• [ABOUT THIS EXERCISE]:
Your job with the data below is to output exactly the lines from the one holding "transfer & \\" down to the one holding "From various experiments, we", both included, and no others.

• [RECORDS FOR THIS EXERCISE]:
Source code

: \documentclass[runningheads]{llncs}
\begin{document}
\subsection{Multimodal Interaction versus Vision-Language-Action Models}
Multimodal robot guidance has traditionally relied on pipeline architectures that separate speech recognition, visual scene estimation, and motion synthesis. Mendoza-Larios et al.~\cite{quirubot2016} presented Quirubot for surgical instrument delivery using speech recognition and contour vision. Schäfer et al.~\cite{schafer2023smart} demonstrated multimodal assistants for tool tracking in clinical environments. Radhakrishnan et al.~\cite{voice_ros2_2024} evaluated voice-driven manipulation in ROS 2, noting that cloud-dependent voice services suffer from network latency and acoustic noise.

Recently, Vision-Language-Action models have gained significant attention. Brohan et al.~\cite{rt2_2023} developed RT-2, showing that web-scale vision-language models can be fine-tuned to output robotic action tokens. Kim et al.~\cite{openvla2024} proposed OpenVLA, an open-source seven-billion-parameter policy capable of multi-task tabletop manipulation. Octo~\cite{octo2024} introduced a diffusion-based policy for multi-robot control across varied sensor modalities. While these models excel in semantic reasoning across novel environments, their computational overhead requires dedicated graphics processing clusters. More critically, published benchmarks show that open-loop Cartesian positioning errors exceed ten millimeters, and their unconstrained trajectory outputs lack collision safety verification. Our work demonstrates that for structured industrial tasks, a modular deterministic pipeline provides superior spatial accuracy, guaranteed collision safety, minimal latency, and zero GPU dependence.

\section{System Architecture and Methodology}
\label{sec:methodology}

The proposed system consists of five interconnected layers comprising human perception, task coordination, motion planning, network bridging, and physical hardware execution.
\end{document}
* * *
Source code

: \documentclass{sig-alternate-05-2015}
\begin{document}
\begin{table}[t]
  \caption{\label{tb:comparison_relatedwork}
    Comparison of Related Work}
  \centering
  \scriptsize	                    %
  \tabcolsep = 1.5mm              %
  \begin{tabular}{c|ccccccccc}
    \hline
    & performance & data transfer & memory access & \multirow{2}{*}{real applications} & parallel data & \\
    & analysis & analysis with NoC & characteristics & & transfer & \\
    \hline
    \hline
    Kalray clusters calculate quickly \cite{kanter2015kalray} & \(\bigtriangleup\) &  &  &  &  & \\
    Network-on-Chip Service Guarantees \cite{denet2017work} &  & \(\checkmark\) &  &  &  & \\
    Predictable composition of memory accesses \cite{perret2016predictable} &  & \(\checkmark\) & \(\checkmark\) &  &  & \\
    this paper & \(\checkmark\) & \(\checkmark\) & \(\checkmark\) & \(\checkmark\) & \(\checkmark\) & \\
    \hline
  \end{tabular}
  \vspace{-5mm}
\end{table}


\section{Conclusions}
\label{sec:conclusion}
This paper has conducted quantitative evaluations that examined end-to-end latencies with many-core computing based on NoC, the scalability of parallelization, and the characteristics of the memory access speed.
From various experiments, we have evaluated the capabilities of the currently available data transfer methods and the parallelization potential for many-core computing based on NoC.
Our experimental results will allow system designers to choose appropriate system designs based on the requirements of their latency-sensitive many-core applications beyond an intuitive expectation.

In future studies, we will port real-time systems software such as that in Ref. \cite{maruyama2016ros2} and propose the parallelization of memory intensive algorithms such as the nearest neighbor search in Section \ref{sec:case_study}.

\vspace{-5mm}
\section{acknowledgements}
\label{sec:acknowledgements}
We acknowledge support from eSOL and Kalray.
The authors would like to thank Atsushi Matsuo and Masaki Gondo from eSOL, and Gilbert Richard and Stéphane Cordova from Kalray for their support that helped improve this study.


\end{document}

• [WRITTEN RESPONSE]:
    & analysis & analysis with NoC & characteristics & & transfer & \\
    \hline
    \hline
    Kalray clusters calculate quickly \cite{kanter2015kalray} & \(\bigtriangleup\) &  &  &  &  & \\
    Network-on-Chip Service Guarantees \cite{denet2017work} &  & \(\checkmark\) &  &  &  & \\
    Predictable composition of memory accesses \cite{perret2016predictable} &  & \(\checkmark\) & \(\checkmark\) &  &  & \\
    this paper & \(\checkmark\) & \(\checkmark\) & \(\checkmark\) & \(\checkmark\) & \(\checkmark\) & \\
    \hline
  \end{tabular}
  \vspace{-5mm}
\end{table}


\section{Conclusions}
\label{sec:conclusion}
This paper has conducted quantitative evaluations that examined end-to-end latencies with many-core computing based on NoC, the scalability of parallelization, and the characteristics of the memory access speed.
From various experiments, we have evaluated the capabilities of the currently available data transfer methods and the parallelization potential for many-core computing based on NoC.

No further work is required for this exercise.